America’s most distinguished civil rights group, the National Rifle Association, is having quite a volley of victories in the courts. A New York judge just rebuffed the effort by Attorney General Letitia James to impose a “monitor” on the NRA, which she’d earlier sought to dissolve, calling it a “terrorist organization.” The judge rejected that bid by General James. Plus, too, the NRA won a free speech victory courtesy of a unanimous Supreme Court.

The thread that ties together these cases is the years-long effort by General James and Governor Andrew Cuomo to destroy the NRA and drive it from New York state. Their animus arises from the NRA’s role as a defender of the Second Amendment, which is, in its own right and in the words of St. George Tucker, “the true palladium of liberty.” The New York Democrats waged their own form of lawfare against the NRA, but they both came a cropper.

The extent of their defeat came into focus Monday when Judge Joel Cohen ruled against General James’ demand for a monitor to supervise the NRA’s operations. It amounted to an “existential threat,” per the group’s ex-chief Wayne LaPierre. Judge Cohen decided, the AP says, that a monitor would be “time-consuming” and “disruptive” and be a “speech-chilling government intrusion on the affairs of the organization.” 

As for Mr. LaPierre, he was previously found liable to misspending the NRA’s spondulix on “lavish trips and other personal expenses,” the AP says. General James had sought to pin that abuse on the NRA itself, but a jury didn’t see it that way. Instead, Mr. LaPierre and another official were ordered to reimburse the NRA for the millions they misused. In other words, so far General James has accomplished little but, so to speak, raise money for the NRA.

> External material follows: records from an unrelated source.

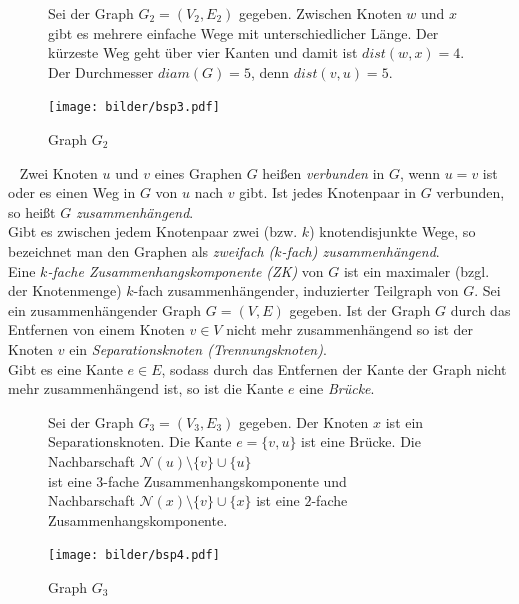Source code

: \begin{figure}[h!]
\begin{minipage}{230pt}
Sei der Graph $G_2=(V_2,E_2)$ gegeben. Zwischen Knoten $w$ und $x$ gibt es mehrere einfache Wege mit unterschiedlicher Länge. Der kürzeste Weg geht über vier Kanten und damit ist $dist(w, x)=4$. Der Durchmesser $diam(G)=5$, denn $dist(v, u)=5$.
\end{minipage}
\begin{minipage}{220pt}
		\centering 		 
   \texttt{[image: bilder/bsp3.pdf]}
	\caption{Graph $G_2$}
\end{minipage}
  	 \end{figure}
  	 \vspace{-2mm}
  	 ~\linebreak
Zwei Knoten $u$ und $v$ eines Graphen $G$ heißen \emph{verbunden} in $G$, wenn $u = v$ ist oder es einen Weg in $G$ von $u$ nach $v$ gibt. Ist jedes Knotenpaar in $G$ verbunden, so heißt $G$ \emph{zusammenhängend}.\\Gibt es zwischen jedem Knotenpaar zwei (bzw. $k$) knotendisjunkte Wege, so bezeichnet man den Graphen als \emph{zweifach ($k$-fach) zusammenhängend}.\\Eine \emph{$k$-fache Zusammenhangskomponente (ZK)} von $G$ ist ein maximaler (bzgl. der Knotenmenge) $k$-fach zusammenhängender, induzierter Teilgraph von $G$.\newline\newline
Sei ein zusammenhängender Graph $G=(V,E)$ gegeben. Ist der Graph $G$ durch das Entfernen von einem Knoten $v \in V$ nicht mehr zusammenhängend so ist der Knoten $v$ ein \emph{Separationsknoten (Trennungsknoten)}.\\Gibt es eine Kante $e \in E$, sodass durch das Entfernen der Kante der Graph nicht mehr zusammenhängend ist, so ist die Kante $e$ eine \emph{Brücke}.

\begin{figure}[h!]
\begin{minipage}{260pt}
Sei der Graph $G_3=(V_3,E_3)$ gegeben. Der Knoten $x$ ist ein Separationsknoten. Die Kante $e=\{v,u\}$ ist eine Brücke. Die Nachbarschaft $\mathcal{N}(u)\setminus \{v\}\cup\{u\}$\\ist eine $3$-fache Zusammenhangskomponente und\\Nachbarschaft $\mathcal{N}(x)\setminus \{v\}\cup\{x\}$ ist eine $2$-fache Zusammenhangskomponente.
\end{minipage}
\begin{minipage}{160pt}
		\centering 		 
   \texttt{[image: bilder/bsp4.pdf]}
	\caption{Graph $G_3$}
\end{minipage}
  	 \end{figure}
  	\newpage
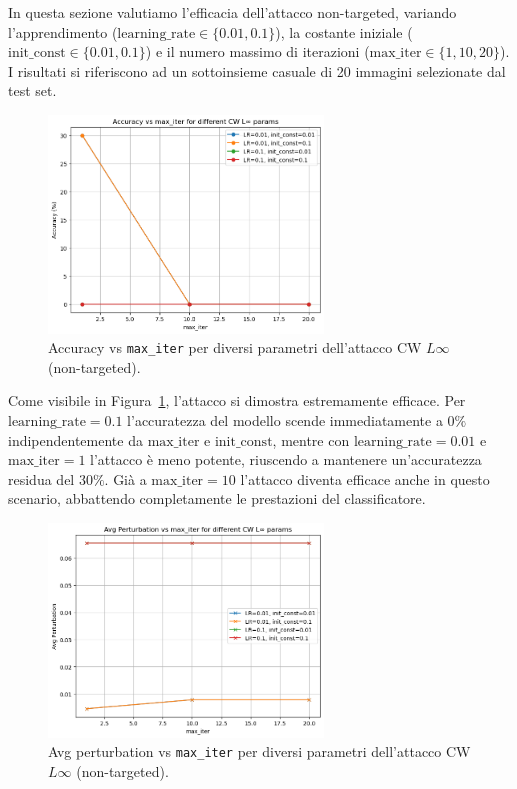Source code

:             \noindent In questa sezione valutiamo l'efficacia dell'attacco non-targeted, variando l'apprendimento ($\text{learning\_rate} \in \{0.01, 0.1\}$), la costante iniziale ($\text{init\_const} \in \{0.01, 0.1\}$) e il numero massimo di iterazioni ($\text{max\_iter} \in \{1, 10, 20\}$). I risultati si riferiscono ad un sottoinsieme casuale di 20 immagini selezionate dal test set.
            
            \begin{figure}[H]
                \centering
                \includegraphics[width=0.65\textwidth]{images/cw_non_targeted_accuracy.png}
                \caption{Accuracy vs \texttt{max\_iter} per diversi parametri dell'attacco CW $L\infty$ (non-targeted).}
                \label{fig:cw-nt-accuracy}
            \end{figure}
            
            \noindent Come visibile in Figura~\ref{fig:cw-nt-accuracy}, l'attacco si dimostra estremamente efficace. Per $\text{learning\_rate} = 0.1$ l’accuratezza del modello scende immediatamente a $0\%$ indipendentemente da $\text{max\_iter}$ e $\text{init\_const}$, mentre con $\text{learning\_rate} = 0.01$ e $\text{max\_iter} = 1$ l’attacco è meno potente, riuscendo a mantenere un’accuratezza residua del $30\%$. Già a $\text{max\_iter} = 10$ l’attacco diventa efficace anche in questo scenario, abbattendo completamente le prestazioni del classificatore.
            
            \begin{figure}[H]
                \centering
                \includegraphics[width=0.65\textwidth]{images/cw_non_targeted_perturbation.png}
                \caption{Avg perturbation vs \texttt{max\_iter} per diversi parametri dell'attacco CW $L\infty$ (non-targeted).}
                \label{fig:cw-nt-perturbation}
            \end{figure}
            
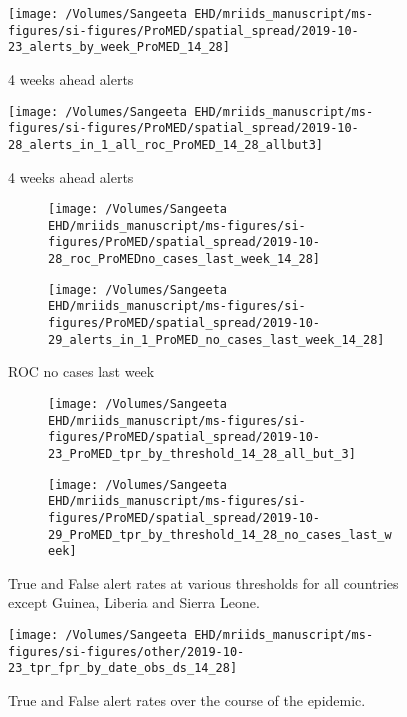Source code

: \documentclass[9pt,twoside,lineno]{pnas-new}
\begin{document}
\begin{figure}
\centering
\texttt{[image: /Volumes/Sangeeta EHD/mriids\_manuscript/ms-figures/si-figures/ProMED/spatial\_spread/2019-10-23\_alerts\_by\_week\_ProMED\_14\_28]}
\caption{4 weeks ahead alerts}
\label{fig:alerts4weekahead}
\end{figure}\FloatBarrier


\begin{figure}
\centering
\texttt{[image: /Volumes/Sangeeta EHD/mriids\_manuscript/ms-figures/si-figures/ProMED/spatial\_spread/2019-10-28\_alerts\_in\_1\_all\_roc\_ProMED\_14\_28\_allbut3]}
\caption{4 weeks ahead alerts}
\label{fig:alertsallbut3}
\end{figure}\FloatBarrier

\begin{figure}
\centering
\begin{subfigure}[b]{0.45\textwidth}
\texttt{[image: /Volumes/Sangeeta EHD/mriids\_manuscript/ms-figures/si-figures/ProMED/spatial\_spread/2019-10-28\_roc\_ProMEDno\_cases\_last\_week\_14\_28]}
\end{subfigure}
\begin{subfigure}[b]{0.45\textwidth}
\texttt{[image: /Volumes/Sangeeta
  EHD/mriids\_manuscript/ms-figures/si-figures/ProMED/spatial\_spread/2019-10-29\_alerts\_in\_1\_ProMED\_no\_cases\_last\_week\_14\_28]}
\end{subfigure}
\caption{ROC no cases last week}
\label{fig:rocnocases}
\end{figure}\FloatBarrier



\begin{figure}
\centering
\begin{subfigure}[b]{0.45\textwidth}
\texttt{[image: /Volumes/Sangeeta EHD/mriids\_manuscript/ms-figures/si-figures/ProMED/spatial\_spread/2019-10-23\_ProMED\_tpr\_by\_threshold\_14\_28\_all\_but\_3]}
\end{subfigure}
\begin{subfigure}[b]{0.45\textwidth}
\texttt{[image: /Volumes/Sangeeta
  EHD/mriids\_manuscript/ms-figures/si-figures/ProMED/spatial\_spread/2019-10-29\_ProMED\_tpr\_by\_threshold\_14\_28\_no\_cases\_last\_week]}
\end{subfigure}
\caption{True and False alert rates at various thresholds for all
  countries except Guinea, Liberia and Sierra Leone.}
\label{fig:tprbythreshold}
\end{figure}\FloatBarrier


\begin{figure}
\centering
\texttt{[image: /Volumes/Sangeeta EHD/mriids\_manuscript/ms-figures/si-figures/other/2019-10-23\_tpr\_fpr\_by\_date\_obs\_ds\_14\_28]}
\caption{True and False alert rates over the course of the epidemic.}
\label{fig:tprovertime}
\end{figure}\FloatBarrier
\end{document}
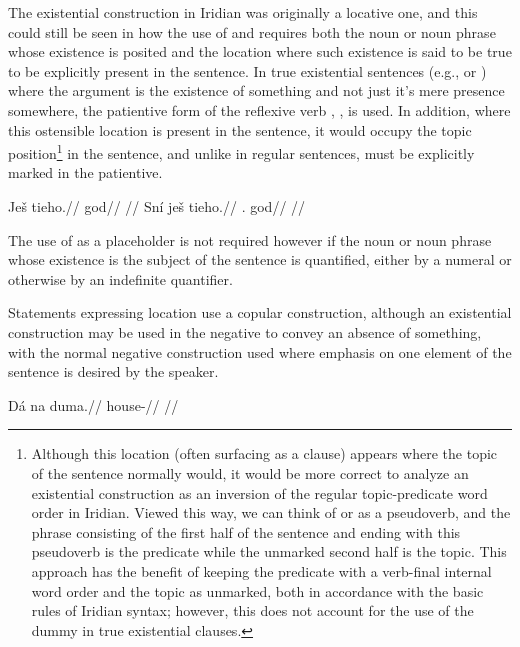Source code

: The existential construction in Iridian was originally a
locative one, and this could still be seen in how the use of
 and  requires both the noun or noun phrase whose existence
is posited and the location where such existence is said to be true to be
explicitly present in the sentence. In true existential sentences (e.g.,
 or ) where the argument is the
existence of something and not just it's mere presence somewhere, the patientive
form of the reflexive verb , , is used. In addition, where this
ostensible location is present in the sentence, it would occupy the
topic position\footnote{Although this location (often surfacing as
a  clause) appears where the topic of the sentence normally would, it
would be more correct to analyze an existential construction as an inversion of
the regular topic-predicate word order in Iridian. Viewed this way, we can think
of  or  as a pseudoverb, and the phrase consisting of the
first half of the sentence and ending with this pseudoverb is the predicate
while the unmarked second half is the topic. This approach has the benefit of
keeping the predicate with a verb-final internal word order and the topic as
unmarked, both in accordance with the basic rules of Iridian syntax; however,
this does not account for the use of the dummy  in true existential
clauses.} in the sentence, and unlike in regular sentences, must be explicitly
marked in the patientive.


\begin{multicols}{2}
\pex
\a\begingl
\gla \ljudge{*}Ješ tieho.//
\glb \Exst{} god//
\glft {}//
\endgl
\a\begingl
\gla Sní ješ tieho.//
\glb \Refl{}.\Acc{} \Exst{} god//
\glft {}//
\endgl
\xe
\end{multicols}

The use of  as a placeholder is not required however if the noun or
noun phrase whose existence is the subject of the sentence is quantified, either
by a numeral or otherwise by an indefinite quantifier.

Statements expressing location use a copular construction, although an
existential construction may be used in the negative to convey an absence of
something, with the normal negative construction used where emphasis on one
element of the sentence is desired by the speaker.

\pex
\begingl
\gla Dá na duma.//
\glb \First{}\Sg{} \Loc{} house-\Acc{}//
\glft {}//
\endgl
\xe

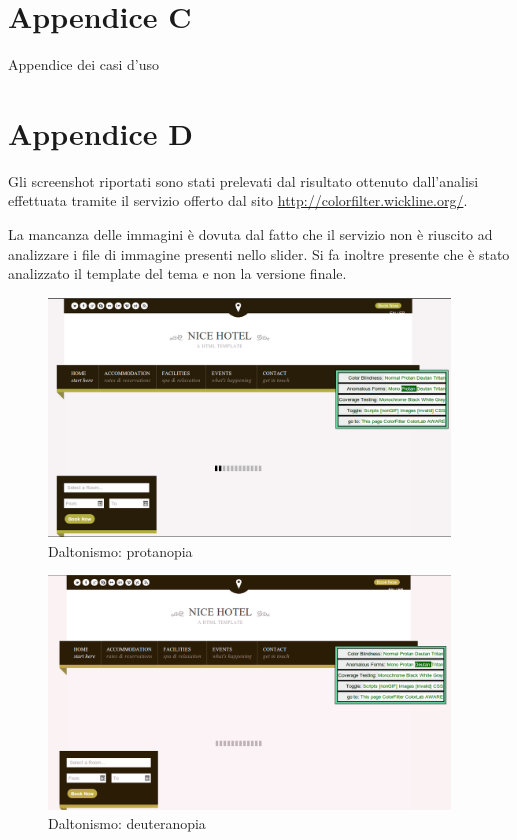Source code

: \documentclass[a4paper,12pt,hidelinks]{report}
\begin{document}
\section{Appendice C}
Appendice dei casi d'uso
\section{Appendice D}
Gli screenshot riportati sono stati prelevati dal risultato ottenuto dall'analisi effettuata tramite il servizio offerto dal sito \url{http://colorfilter.wickline.org/}. 
\par La mancanza delle immagini è dovuta dal fatto che il servizio non è riuscito ad analizzare i file di immagine presenti nello slider. Si fa inoltre presente che è stato 
analizzato il template del tema e non la versione finale.
\begin{figure}[h!]%
  \includegraphics[width=0.95\textwidth,keepaspectratio=true]{img/daltonismoProtanopia}
  \centering
  \caption{Daltonismo: protanopia}%
  \label{fig:daltonismoProtanopia}%
\end{figure}

\begin{figure}[h!]%
  \includegraphics[width=0.95\textwidth,keepaspectratio=true]{img/daltonismoDeuteranopia}
  \centering
  \caption{Daltonismo: deuteranopia}%
  \label{fig:daltonismoDeuteranopia}%
\end{figure}
\end{document}
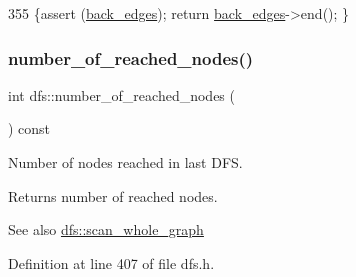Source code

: \begin{DoxyCode}
355     \{assert (\mbox{\hyperlink{classdfs_a1dc18a7df8d6b238d5301c92fc7540fa}{back\_edges}}); \textcolor{keywordflow}{return} \mbox{\hyperlink{classdfs_a1dc18a7df8d6b238d5301c92fc7540fa}{back\_edges}}->end(); \}
\end{DoxyCode}
\mbox{\label{classdfs_ae8849a552721ad4af5d9a81c6da35822}} 
\subsubsection{\texorpdfstring{number\+\_\+of\+\_\+reached\+\_\+nodes()}{number\_of\_reached\_nodes()}}
{\footnotesize\ttfamily int dfs\+::number\+\_\+of\+\_\+reached\+\_\+nodes (\begin{DoxyParamCaption}{ }\end{DoxyParamCaption}) const\hspace{0.3cm}{\ttfamily [inline]}}



Number of nodes reached in last D\+FS. 

\begin{DoxyReturn}{Returns}
number of reached nodes. 
\end{DoxyReturn}
\begin{DoxySeeAlso}{See also}
\mbox{\hyperlink{classdfs_aa7c864a6f3a120720138b187b3ed95b5}{dfs\+::scan\+\_\+whole\+\_\+graph}} 
\end{DoxySeeAlso}


Definition at line 407 of file dfs.\+h.


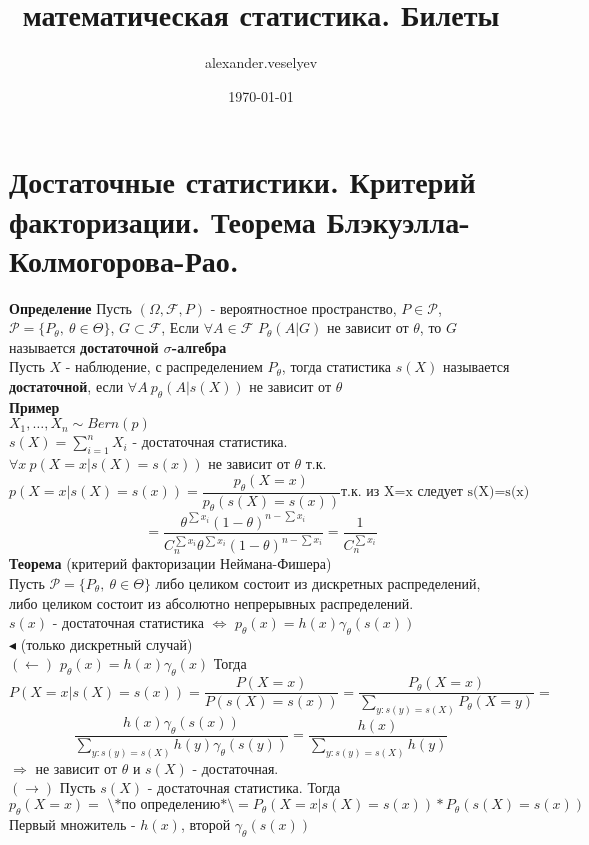 \documentclass{article}
\title{математическая статистика. Билеты}
\author{alexander.veselyev }
\date{\today}
\begin{document}
\section{Достаточные статистики. Критерий факторизации. Теорема Блэкуэлла-Колмогорова-Рао.}

\textbf{Определение} Пусть $(\Omega, \mathcal{F}, P)$ - вероятностное пространство, $P\in\mathcal{P}$,
$\mathcal{P}=\{P_\theta,\ \theta\in\Theta\}$, $G\subset\mathcal{F}$, Если $\forall A\in\mathcal{F}$ $P_\theta(A|G)$ не зависит от $\theta$, то $G$ называется \textbf{достаточной $\sigma$-алгебра} \\
Пусть $X$ - наблюдение, с распределением $P_\theta$, тогда статистика $s(X)$ называется \textbf{достаточной}, если $\forall A\ p_\theta(A|s(X))$ не зависит от $\theta$\\
\textbf{Пример}\\
$X_1,\dots,X_n \sim Bern(p)$\\
$s(X) = \sum_{i=1}^n{X_i}$ - достаточная статистика.\\
$\forall x\ p(X=x|s(X)=s(x))$ не зависит от $\theta$ т.к.\\
$$ p(X=x|s(X)=s(x)) = \frac{p_\theta(X=x)}{p_\theta(s(X)=s(x))} \text{т.к. из X=x следует s(X)=s(x)}$$  $$= \frac{\theta^{\sum{x_i}}(1-\theta)^{n-\sum{x_i}}}{C_n^{\sum{x_i}}\theta^{\sum{x_i}}(1-\theta)^{n-\sum{x_i}}} = \frac{1}{C_n^{\sum{x_i}}}$$
\textbf{Теорема} (критерий факторизации Неймана-Фишера)\\
Пусть $\mathcal{P}=\{P_\theta,\ \theta\in\Theta\}$ либо целиком состоит из дискретных распределений, либо целиком состоит из абсолютно непрерывных распределений.\\
$s(x)$ - достаточная статистика $\Leftrightarrow$ $p_\theta(x) = h(x)\gamma_\theta(s(x))$\\
$\blacktriangleleft$ (только дискретный случай)\\
$(\leftarrow)$ $p_\theta(x) = h(x)\gamma_\theta(x)$ Тогда $$P(X=x|s(X) = s(x)) = \frac{P(X=x)}{P(s(X)=s(x))} = \frac{P_\theta(X=x)}{\sum_{y: s(y) = s(X)}{P_\theta(X=y)}} = $$ $$
\frac{h(x)\gamma_\theta(s(x))}{\sum_{y: s(y) = s(X)}h(y)\gamma_\theta(s(y))}
 = \frac{h(x)}{\sum_{y: s(y) = s(X)}h(y)}$$
$\Rightarrow$ не зависит от $\theta$ и $s(X)$ - достаточная.\\
$(\rightarrow)$ Пусть $s(X)$ - достаточная статистика. Тогда\\
$$ p_\theta(X = x) = \text{ \textbackslash *по определению*\textbackslash } = P_\theta(X=x|s(X) = s(x))*P_\theta(s(X)=s(x))$$
Первый множитель - $h(x)$, второй $\gamma_\theta(s(x))$\\
\end{document}
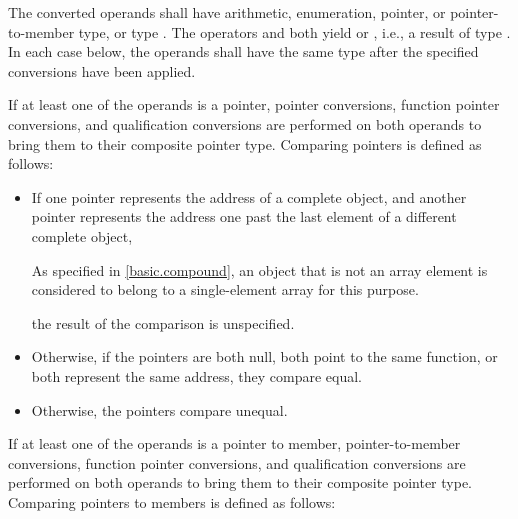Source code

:\pnum
The converted operands shall have arithmetic, enumeration, pointer,
or pointer-to-member type, or type . The operators
\tcode{==} and \tcode{!=} both yield  or , i.e., a
result of type . In each case below, the operands shall have the
same type after the specified conversions have been applied.

\pnum
{}%
%
If at least one of the operands is a pointer,
pointer conversions,
function pointer conversions, and
qualification conversions
are performed on both operands to bring them to their composite pointer type.
Comparing pointers is defined as follows:

\begin{itemize}
\item
If one pointer represents the address of a complete object, and another
pointer represents the address one past the last element of a different
complete object,
\begin{footnote}
As specified in \ref{basic.compound},
an object that is not an array element is
considered to belong to a single-element array for this purpose.
\end{footnote}
the result of the comparison is unspecified.
\item
Otherwise, if the pointers are both null, both point to the same
%
function, or both represent the same address,
they compare equal.
\item
Otherwise, the pointers compare unequal.
\end{itemize}

\pnum
If at least one of the operands is a pointer to member,
pointer-to-member conversions,
function pointer conversions, and
qualification conversions
are performed on both operands to bring them to
their composite pointer type.
Comparing pointers to members is defined as follows:

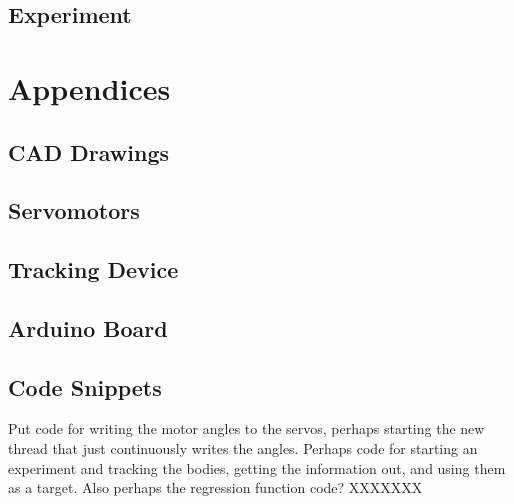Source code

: \documentclass[11pt]{article}
\begin{document}
\subsection{Experiment}

\pagebreak



\pagebreak
\section{Appendices}
\subsection{CAD Drawings}
\subsection{Servomotors}
\subsection{Tracking Device}
\subsection{Arduino Board}
\subsection{Code Snippets}
Put code for writing the motor angles to the servos, perhaps starting the new thread that just continuously writes the angles. Perhaps code for starting an experiment and tracking the bodies, getting the information out, and using them as a target. Also perhaps the regression function code? XXXXXXX
\end{document}

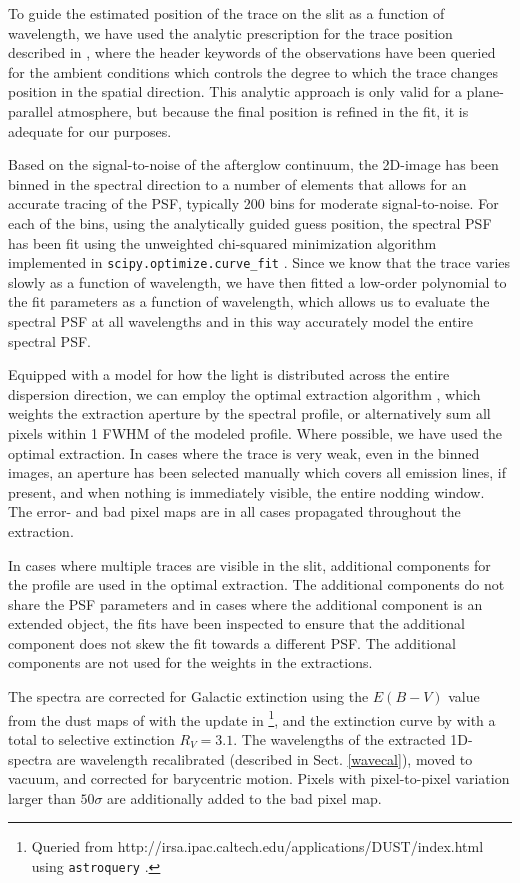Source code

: \documentclass{aa}    %
\begin{document}
To guide the estimated position of the trace on the slit as a function of
wavelength, we have used the analytic prescription for the trace position
described in \citet{Filippenko1982}, where the header keywords of the
observations have been queried for the ambient conditions which controls the
degree to which the trace changes position in the spatial direction. This
analytic approach is only valid for a plane-parallel atmosphere, but because the
final position is refined in the fit, it is adequate for our purposes.

Based on the signal-to-noise of the afterglow continuum, the 2D-image has been
binned in the spectral direction to a number of elements that allows for an
accurate tracing of the PSF, typically 200 bins for moderate signal-to-noise.
For each of the bins, using the analytically guided guess position, the spectral
PSF has been fit using the unweighted chi-squared minimization algorithm
implemented in \texttt{scipy.optimize.curve\_fit} \citep{scipy}. Since we know
that the trace varies slowly as a function of wavelength, we have then fitted a
low-order polynomial to the fit parameters as a function of wavelength, which
allows us to evaluate the spectral PSF at all wavelengths and in this way
accurately model the entire spectral PSF.

Equipped with a model for how the light is distributed across the entire
dispersion direction, we can  employ the optimal extraction algorithm
\citep{Horne1986}, which weights the extraction aperture by the spectral profile,
or alternatively sum all pixels within 1 FWHM of the modeled profile. Where
possible, we have used the optimal extraction. In cases where the trace is very
weak, even in the binned images, an aperture has been selected manually which
covers all emission lines, if present, and when nothing is immediately visible, the
entire nodding window. The error- and bad pixel maps are in all cases propagated
throughout the extraction.

In cases where multiple traces are visible in the slit, additional components
for the profile are used in the optimal extraction. The additional components do
not share the PSF parameters and in cases where the additional component is an
extended object, the fits have been inspected to ensure that the additional
component does not skew the fit towards a different PSF. The additional
components are not used for the weights in the extractions.

The spectra are corrected for Galactic extinction using the $E(B-V)$ value from
the dust maps of \citet{Schlegel1998} with the update in
\citet{Schlafly2011}\footnote{Queried from
	http://irsa.ipac.caltech.edu/applications/DUST/index.html using
	\texttt{astroquery} \citep{astroquery}.}, and the extinction curve by
\cite{Cardelli1989} with a total to selective extinction $R_V = 3.1$. The
wavelengths of the extracted 1D-spectra are wavelength recalibrated (described
in Sect. \ref{wavecal}), moved to vacuum, and corrected for barycentric motion.
Pixels with pixel-to-pixel variation larger than $50 \sigma$ are additionally
added to the bad pixel map.
\end{document}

Judge Cohen on Monday barred Mr. LaPierre from holding a paid position with the group for 10 years. He emphasized the “privilege, not the right, to serve as an officer or director of a New York not-for-profit.” Considering the hostility shown by the Empire State’s top elected officials toward the NRA, though, we could imagine the group doubting the extent of that “privilege.” No wonder the NRA has considered reincorporating elsewhere. 

 In any event, Judge Cohen’s ruling from the bench followed the ringing defense in March of the NRA’s First-Amendment rights by, of all people, Justice Sonia Sotomayor, joined by all her colleagues on the nation’s highest court. That case, National Rifle Association of America v. Vullo, hinged on the effort by Mr. Cuomo and a state official, Maria Vullo, to in effect “financially blacklist” the NRA, the group said, and punish it for its Second Amendment advocacy.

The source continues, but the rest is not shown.